А мне, признаюсь, ужасть как неохота была никуда от них идти, потому что я то дитя любил; но делать нечего, говорю:
«Ну, прощайте, — говорю, — покорно вас благодарю на вашем награждении, но только еще вот что».
«Что, — спрашивает, — такое?»
«А то, — отвечаю, — что я перед вами виноват, что дрался с вами и грубил».
Он рассмеялся и говорит:
«Ну что это, бог с тобой, ты добрый мужик».

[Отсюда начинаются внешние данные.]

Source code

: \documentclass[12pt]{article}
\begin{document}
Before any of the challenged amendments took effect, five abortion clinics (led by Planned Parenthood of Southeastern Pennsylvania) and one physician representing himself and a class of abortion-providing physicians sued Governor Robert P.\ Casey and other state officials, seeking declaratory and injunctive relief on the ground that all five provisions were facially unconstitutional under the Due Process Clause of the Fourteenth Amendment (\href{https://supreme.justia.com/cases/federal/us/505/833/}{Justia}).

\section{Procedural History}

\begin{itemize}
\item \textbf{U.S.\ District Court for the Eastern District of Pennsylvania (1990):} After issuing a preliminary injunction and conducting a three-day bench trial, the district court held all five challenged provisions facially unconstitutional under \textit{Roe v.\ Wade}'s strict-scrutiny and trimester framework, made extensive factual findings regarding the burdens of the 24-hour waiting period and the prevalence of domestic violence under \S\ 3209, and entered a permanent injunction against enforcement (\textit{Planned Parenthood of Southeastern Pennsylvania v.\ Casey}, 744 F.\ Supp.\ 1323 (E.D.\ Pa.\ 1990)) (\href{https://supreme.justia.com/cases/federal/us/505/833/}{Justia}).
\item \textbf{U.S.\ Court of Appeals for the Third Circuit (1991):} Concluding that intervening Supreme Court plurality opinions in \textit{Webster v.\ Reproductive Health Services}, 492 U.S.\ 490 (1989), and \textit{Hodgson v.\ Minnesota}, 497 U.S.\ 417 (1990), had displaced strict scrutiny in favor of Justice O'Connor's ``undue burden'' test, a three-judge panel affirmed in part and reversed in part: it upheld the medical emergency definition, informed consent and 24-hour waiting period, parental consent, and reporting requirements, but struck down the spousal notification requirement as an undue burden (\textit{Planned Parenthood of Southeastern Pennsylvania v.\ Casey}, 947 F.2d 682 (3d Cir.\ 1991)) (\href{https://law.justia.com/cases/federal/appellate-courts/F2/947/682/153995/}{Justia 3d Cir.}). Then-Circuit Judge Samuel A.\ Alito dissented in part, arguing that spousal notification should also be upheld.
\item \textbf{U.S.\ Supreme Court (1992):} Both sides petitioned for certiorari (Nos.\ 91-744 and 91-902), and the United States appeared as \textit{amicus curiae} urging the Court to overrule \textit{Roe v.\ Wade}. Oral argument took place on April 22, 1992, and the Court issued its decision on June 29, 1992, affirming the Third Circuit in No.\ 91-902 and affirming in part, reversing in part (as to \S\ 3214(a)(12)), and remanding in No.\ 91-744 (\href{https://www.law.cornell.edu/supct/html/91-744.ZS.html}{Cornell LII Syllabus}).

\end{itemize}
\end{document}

«Нет-с, это, — отвечаю, — мало ли что добрый, это так нельзя, потому что это у меня может на совести остаться: вы защитник отечества, и вам, может быть, сам государь „вы“ говорил».
«Это, — отвечает, — правда: нам, когда чин дают, в бумаге пишут: „Жалуем вас и повелеваем вас почитать и уважать“.»
«Ну, позвольте же, — говорю, — я этого никак дальше снесть не могу…»
«А что же, — говорит, — теперь с этим делать. Что ты меня сильнее и поколотил меня, того назад не вынешь».
«Вынуть, — говорю, — нельзя, а по крайности, для облегчения моей совести, как вам угодно, а извольте сколько-нибудь раз меня сами ударить», — и взял обе щеки перед ним надул.
«Да за что же? — говорит, — за что же я тебя стану бить?»
«Да так, — отвечаю, — для моей совести, чтобы я не без наказания своего государя офицера оскорбил».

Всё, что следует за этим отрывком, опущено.